Task prompt: Only certain lines below are wanted: those starting at the line containing "over time. |" and ending at the line containing "Zenhub | Project", both included, each retyped exactly.
Dataset: Begin
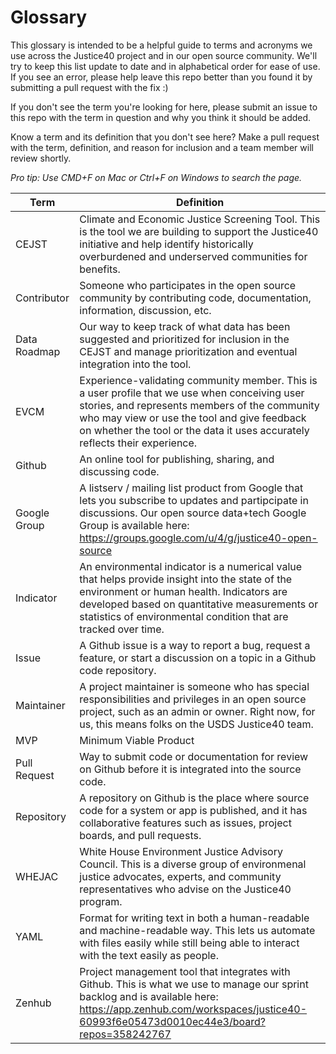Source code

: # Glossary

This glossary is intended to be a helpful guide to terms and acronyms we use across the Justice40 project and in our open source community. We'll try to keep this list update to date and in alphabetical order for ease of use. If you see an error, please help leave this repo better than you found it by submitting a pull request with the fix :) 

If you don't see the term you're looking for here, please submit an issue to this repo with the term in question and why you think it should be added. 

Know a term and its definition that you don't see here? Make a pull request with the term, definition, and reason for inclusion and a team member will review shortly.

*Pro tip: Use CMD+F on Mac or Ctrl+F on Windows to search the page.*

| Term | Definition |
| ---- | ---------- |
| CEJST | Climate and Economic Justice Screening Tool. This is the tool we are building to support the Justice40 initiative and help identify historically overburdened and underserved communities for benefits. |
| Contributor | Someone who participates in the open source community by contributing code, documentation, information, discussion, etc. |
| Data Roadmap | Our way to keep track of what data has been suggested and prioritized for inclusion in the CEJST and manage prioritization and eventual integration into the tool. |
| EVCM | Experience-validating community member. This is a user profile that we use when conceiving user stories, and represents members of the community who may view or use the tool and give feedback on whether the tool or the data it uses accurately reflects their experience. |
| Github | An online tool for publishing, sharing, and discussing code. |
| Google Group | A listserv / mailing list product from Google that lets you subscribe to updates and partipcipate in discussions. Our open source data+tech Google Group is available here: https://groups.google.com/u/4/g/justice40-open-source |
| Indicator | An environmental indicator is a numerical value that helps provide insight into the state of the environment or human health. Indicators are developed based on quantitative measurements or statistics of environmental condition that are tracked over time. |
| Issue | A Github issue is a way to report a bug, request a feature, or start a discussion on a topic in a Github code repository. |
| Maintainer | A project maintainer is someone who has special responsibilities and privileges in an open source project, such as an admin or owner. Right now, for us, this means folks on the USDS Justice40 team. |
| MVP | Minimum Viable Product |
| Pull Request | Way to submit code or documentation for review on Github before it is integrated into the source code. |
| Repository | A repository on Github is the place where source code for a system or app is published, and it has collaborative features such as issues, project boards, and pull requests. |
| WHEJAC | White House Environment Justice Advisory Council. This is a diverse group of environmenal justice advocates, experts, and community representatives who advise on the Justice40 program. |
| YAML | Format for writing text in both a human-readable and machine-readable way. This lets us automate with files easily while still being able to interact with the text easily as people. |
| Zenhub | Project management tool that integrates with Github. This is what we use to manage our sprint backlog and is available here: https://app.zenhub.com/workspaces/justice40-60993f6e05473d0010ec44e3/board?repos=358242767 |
Dataset: End
Dataset: Begin
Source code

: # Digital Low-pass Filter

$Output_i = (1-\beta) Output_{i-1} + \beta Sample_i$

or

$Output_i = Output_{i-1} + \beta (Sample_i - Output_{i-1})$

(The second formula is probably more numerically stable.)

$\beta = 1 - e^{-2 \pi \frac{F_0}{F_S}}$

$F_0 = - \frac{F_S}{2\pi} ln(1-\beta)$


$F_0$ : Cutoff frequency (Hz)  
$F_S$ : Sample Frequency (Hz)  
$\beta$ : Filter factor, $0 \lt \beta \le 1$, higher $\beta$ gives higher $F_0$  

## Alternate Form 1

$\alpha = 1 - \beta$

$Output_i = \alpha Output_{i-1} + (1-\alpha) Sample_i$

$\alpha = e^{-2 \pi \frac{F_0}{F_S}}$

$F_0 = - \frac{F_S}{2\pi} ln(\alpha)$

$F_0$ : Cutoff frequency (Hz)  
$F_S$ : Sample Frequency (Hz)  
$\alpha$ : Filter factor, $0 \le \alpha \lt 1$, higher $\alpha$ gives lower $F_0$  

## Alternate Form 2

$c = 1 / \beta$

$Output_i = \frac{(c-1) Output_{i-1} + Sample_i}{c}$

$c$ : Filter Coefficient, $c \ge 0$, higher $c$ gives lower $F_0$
Dataset: End
Dataset: Begin
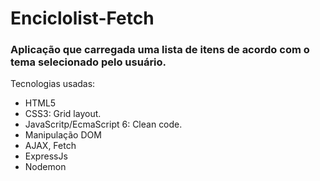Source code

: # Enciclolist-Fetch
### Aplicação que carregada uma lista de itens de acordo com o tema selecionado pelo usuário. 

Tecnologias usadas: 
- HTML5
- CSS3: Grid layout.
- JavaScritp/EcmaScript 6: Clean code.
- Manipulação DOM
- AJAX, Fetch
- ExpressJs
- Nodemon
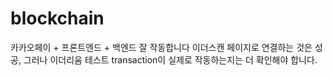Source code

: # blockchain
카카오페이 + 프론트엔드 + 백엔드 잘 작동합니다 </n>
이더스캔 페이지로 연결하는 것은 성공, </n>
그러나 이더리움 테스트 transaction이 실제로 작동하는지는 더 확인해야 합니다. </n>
Dataset: End
Your response:
| Indicator | An environmental indicator is a numerical value that helps provide insight into the state of the environment or human health. Indicators are developed based on quantitative measurements or statistics of environmental condition that are tracked over time. |
| Issue | A Github issue is a way to report a bug, request a feature, or start a discussion on a topic in a Github code repository. |
| Maintainer | A project maintainer is someone who has special responsibilities and privileges in an open source project, such as an admin or owner. Right now, for us, this means folks on the USDS Justice40 team. |
| MVP | Minimum Viable Product |
| Pull Request | Way to submit code or documentation for review on Github before it is integrated into the source code. |
| Repository | A repository on Github is the place where source code for a system or app is published, and it has collaborative features such as issues, project boards, and pull requests. |
| WHEJAC | White House Environment Justice Advisory Council. This is a diverse group of environmenal justice advocates, experts, and community representatives who advise on the Justice40 program. |
| YAML | Format for writing text in both a human-readable and machine-readable way. This lets us automate with files easily while still being able to interact with the text easily as people. |
| Zenhub | Project management tool that integrates with Github. This is what we use to manage our sprint backlog and is available here: https://app.zenhub.com/workspaces/justice40-60993f6e05473d0010ec44e3/board?repos=358242767 |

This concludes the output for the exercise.